District officials will be preparing reports that show broader trends within the district and explain why this is the case in time for their next meeting on Sept. 13.
For example, 54 percent of Cabrillo second-graders got proficient or advanced marks in 2012 for English-language arts. Last year, this figure was 45 percent.
Sixty percent of 11th-graders in the district were proficient or advanced in ELA this year, compared to 2011 when just 50 percent achieved these levels.
Sixty percent of second-graders were proficient or advanced in math, compared to 57 percent last year.
Just 21 second-graders tested in ELA in La Honda-Pescadero Unified School District. Of those, 67 percent achieved proficient or advanced scores this year. Compare this to the 33 percent who got similar scores in 2011 when 27 students tested.
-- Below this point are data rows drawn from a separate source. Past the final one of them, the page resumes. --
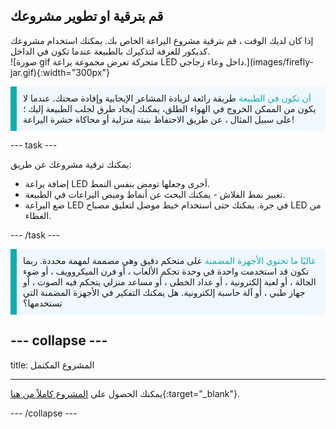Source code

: ## قم بترقية او تطوير مشروعك

<div style="display: flex; flex-wrap: wrap">
<div style="flex-basis: 200px; flex-grow: 1; margin-right: 15px;">
إذا كان لديك الوقت ، قم بترقية مشروع اليراعة الخاص بك. يمكنك استخدام مشروعك كديكور للغرفة لتذكيرك بالطبيعة عندما تكون في الداخل. 
</div>
<div>
![صورة gif متحركة تعرض مجموعة يراعة LED داخل وعاء زجاجي.](images/firefly-jar.gif){:width="300px"}
</div>
</div>

<p style='border-left: solid; border-width:10px; border-color: #0faeb0; background-color: aliceblue; padding: 10px;'>
<span style="color: #0faeb0">أن تكون في الطبيعة</span> طريقة رائعة لزيادة المشاعر الإيجابية وإفادة صحتك. عندما لا يكون من الممكن الخروج في الهواء الطلق، يمكنك إيجاد طرق لجلب الطبيعة إليك ؛ على سبيل المثال ، عن طريق الاحتفاظ بنبتة منزلية أو محاكاة حشرة اليراعة!</p>

--- task ---

يمكنك ترقية مشروعك عن طريق:
+ إضافة يراعة LED أخرى وجعلها تومض بنفس النمط.
+ تغيير نمط الفلاش - يمكنك البحث عن أنماط وميض اليراعات في الطبيعة.
+ ضع اليراعة LED في جرة. يمكنك حتى استخدام خيط موصل لتعليق مصباح LED من الغطاء.

--- /task ---

<p style='border-left: solid; border-width:10px; border-color: #0faeb0; background-color: aliceblue; padding: 10px;'>
<span style="color: #0faeb0">غالبًا ما تحتوي الأجهزة المضمنة</span> على متحكم دقيق وهي مصممة لمهمة محددة. ربما تكون قد استخدمت واحدة في وحدة تحكم الألعاب ، أو فرن الميكروويف ، أو ضوء الحالة ، أو لعبة إلكترونية ، أو عداد الخطى ، أو مساعد منزلي يتحكم فيه الصوت ، أو جهاز طبي ، أو آلة حاسبة إلكترونية. هل يمكنك التفكير في الأجهزة المضمنة التي تستخدمها؟</p>

--- collapse ---
---
title: المشروع المكتمل

---

يمكنك الحصول على [المشروع كاملاً من هنا](https://rpf.io/p/ar-SA/led-firefly-get){:target="_blank"}.

--- /collapse ---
In 2012, 55 percent of the 20 11th-graders who tested were proficient or advanced in ELA. Thirty-four percent of 11th-graders were advanced or proficient in 2011.
Seventy-seven percent of La Honda-Pescadero second-graders were proficient or advanced in math this year. In 2011, just 63 percent were.
This year, 4.7 million students tested across the state. On average, 57 percent qualified for a proficient score in English-language arts. Fifty-one percent were marked as achieving at least proficiency in math. These figures are the highest they have been since 2003.
“(It’s remarkable) that our students continue to make gains even as our schools — and the teachers, administrators and school employees working in them — are getting by with so much less,” said State Superintendent of Public Instruction Tom Torlakson in a prepared statement.
Since 1998, the California Standards Tests have gauged academic performance and annual progress in English-language arts, science, history, social science and math in a multiple-choice format. Testing begins in the second grade. For fourth- and seventh-grade ELA tests, there is a written exercise as well.
Modified tests are available to students with disabilities.
Students who primarily speak Spanish at home are also required to take a supplemental component measuring basic education in Spanish.